# scratch 2 qui ne démarre pas sous el capitan



## vont (24 Janvier 2016)

bonsoir,
l'Education nationale me demande d'installer scratch 2 sur mon macbook air sous el capitan 10.11.3 afin de se familiariser avec ce logiciel de programmation puisque qu'il faudra l'utiliser l'an prochain avec nos élèves de collège.
Après avoir installé ce logiciel sur mon mac, j'ai installé aussi comme suggéré la version adobe Air 2 mais scratch ne démarre pas et m'affiche une fenêtre d'avertissement.' impossible d'afficher l'extension native !)
j'ai installé puis désinstallé plusieurs fois mais sans succès car toujours avec le même message. 
merci de votre aide


----------



## gKatarn (25 Janvier 2016)

Sujet déplacé : "Jeu sur mac" pour un logiciel de programmation, cela ne me semble pas être le plus pertinent.


----------



## Mboum (25 Janvier 2016)

gKatarn a dit:


> Sujet déplacé : "Jeu sur mac" pour un logiciel de programmation, cela ne me semble pas être le plus pertinent.

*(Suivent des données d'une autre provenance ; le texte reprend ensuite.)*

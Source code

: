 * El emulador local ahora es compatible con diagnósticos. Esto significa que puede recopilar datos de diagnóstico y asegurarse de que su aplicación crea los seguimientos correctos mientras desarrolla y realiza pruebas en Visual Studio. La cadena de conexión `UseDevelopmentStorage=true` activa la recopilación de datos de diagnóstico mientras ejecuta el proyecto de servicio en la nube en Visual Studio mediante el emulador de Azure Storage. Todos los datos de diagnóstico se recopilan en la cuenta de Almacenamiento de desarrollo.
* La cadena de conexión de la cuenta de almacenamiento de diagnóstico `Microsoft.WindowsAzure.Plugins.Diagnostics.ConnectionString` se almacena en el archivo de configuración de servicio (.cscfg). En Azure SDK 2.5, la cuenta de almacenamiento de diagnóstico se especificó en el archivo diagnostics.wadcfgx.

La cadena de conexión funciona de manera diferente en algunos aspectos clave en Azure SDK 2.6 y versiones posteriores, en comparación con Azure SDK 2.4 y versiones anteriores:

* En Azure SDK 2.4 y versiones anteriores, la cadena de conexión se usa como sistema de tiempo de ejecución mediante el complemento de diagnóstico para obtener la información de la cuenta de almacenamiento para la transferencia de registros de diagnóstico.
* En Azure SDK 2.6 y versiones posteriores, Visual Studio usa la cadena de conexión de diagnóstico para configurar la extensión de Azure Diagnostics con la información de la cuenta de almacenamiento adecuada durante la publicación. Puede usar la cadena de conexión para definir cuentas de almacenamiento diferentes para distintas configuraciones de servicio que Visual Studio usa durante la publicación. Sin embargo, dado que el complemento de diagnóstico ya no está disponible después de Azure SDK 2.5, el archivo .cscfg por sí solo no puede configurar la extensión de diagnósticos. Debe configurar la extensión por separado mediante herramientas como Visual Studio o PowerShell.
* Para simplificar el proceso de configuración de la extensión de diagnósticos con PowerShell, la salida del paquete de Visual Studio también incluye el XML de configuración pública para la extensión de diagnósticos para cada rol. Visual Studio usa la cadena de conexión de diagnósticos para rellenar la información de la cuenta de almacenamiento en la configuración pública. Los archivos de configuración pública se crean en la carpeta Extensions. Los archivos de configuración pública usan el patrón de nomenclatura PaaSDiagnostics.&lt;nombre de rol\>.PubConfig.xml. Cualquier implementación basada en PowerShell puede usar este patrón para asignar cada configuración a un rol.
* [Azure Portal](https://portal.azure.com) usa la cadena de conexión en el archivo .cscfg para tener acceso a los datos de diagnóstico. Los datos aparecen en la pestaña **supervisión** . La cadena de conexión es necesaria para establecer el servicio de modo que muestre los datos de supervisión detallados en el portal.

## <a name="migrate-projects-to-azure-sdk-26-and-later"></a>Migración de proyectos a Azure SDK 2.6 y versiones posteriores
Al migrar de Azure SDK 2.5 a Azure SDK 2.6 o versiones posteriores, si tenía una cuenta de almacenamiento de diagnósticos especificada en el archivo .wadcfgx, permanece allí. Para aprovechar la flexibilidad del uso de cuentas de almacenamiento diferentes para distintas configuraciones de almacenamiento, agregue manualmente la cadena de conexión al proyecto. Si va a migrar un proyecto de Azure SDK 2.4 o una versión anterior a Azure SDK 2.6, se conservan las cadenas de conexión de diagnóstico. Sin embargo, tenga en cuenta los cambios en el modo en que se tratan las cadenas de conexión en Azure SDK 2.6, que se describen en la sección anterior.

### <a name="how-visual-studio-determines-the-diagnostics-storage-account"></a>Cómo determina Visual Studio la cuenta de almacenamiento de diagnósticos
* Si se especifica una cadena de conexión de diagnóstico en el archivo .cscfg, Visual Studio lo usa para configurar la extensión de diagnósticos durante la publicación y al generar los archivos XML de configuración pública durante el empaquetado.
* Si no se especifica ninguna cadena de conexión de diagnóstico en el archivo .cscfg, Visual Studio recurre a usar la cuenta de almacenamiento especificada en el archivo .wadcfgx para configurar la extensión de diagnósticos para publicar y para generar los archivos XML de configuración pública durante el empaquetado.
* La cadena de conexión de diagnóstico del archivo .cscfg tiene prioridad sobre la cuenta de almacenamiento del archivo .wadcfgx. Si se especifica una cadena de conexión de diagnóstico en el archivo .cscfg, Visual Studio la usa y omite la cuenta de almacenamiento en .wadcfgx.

L'utilisateur n'a pas suivi les instructions se trouvant sur le site, doit apprendre english before installing rosbif soft.


----------



## vont (26 Janvier 2016)

désolé, mais j'ai posté dans l'urgence sans trop prêter attention


----------



## Mboum (26 Janvier 2016)

vont a dit:


> désolé, mais j'ai posté dans l'urgence sans trop prêter attention



c'était de l'humour.


----------



## vont (27 Janvier 2016)

ok, mais ça ne résout pas mon problème  !!


----------



## Mboum (27 Janvier 2016)

vont a dit:


> ok, mais ça ne résout pas mon problème  !!



Bonjour,

d'après ce que j'ai compris, il faut installer adobe-air en trifouillant les permissions (enlever le safe mode rebooter, enfin le truc que personne n'a envi de faire, trop chiant) et tout un bazar ; le truc est juste incompatible pour l'instant ; Al Capitan a introduit tout un bazar sécuritaire  pour enfin empêcher les scribouillards d'installer des trucs partout ou ils ne devraient pas être ; Apple a sévi ; ils avaient essayé d'éduquer ; mais certains ont la tête dure ; il faut qu'ils soient crados ; donc encore une fois, tout le monde paye pour une minorité d'excités du bulbe.

Cordialement.


----------



## vont (27 Janvier 2016)

euh oui merci.
comment enlever le safe mode rebooter !!
encore merci de ta réponse


----------



## Deleted member 1099514 (27 Janvier 2016)

vont a dit:


> euh oui merci.
> comment enlever le safe mode rebooter !!
> encore merci de ta réponse


Salut

Je ne sais pas si ça répond à ton problème, mais avec El Capitan, apple à mis un SIP au système (pour qu'il ne prenne pas froid)
Tu peux temporairement le supprimer.
Pour ce faire, il faut démarrer en mode Recovery (cmd+r lors du boot), là valider le langage français en cliquant sur le drapeau en haut à droite.
Ceci fait, il faut ouvrir un terminal (Menu Utilitaires/terminal) puis taper la commande :
*csrutil disable*
Puis
*reboot *
pour redémarrer.

Pour remettre le SIP, toujours en mode Recovery et dans le terminal :
*csrutil enable*

@+


----------



## vont (27 Janvier 2016)

super merci bien.
pas de risque particulier ?


----------



## Deleted member 1099514 (27 Janvier 2016)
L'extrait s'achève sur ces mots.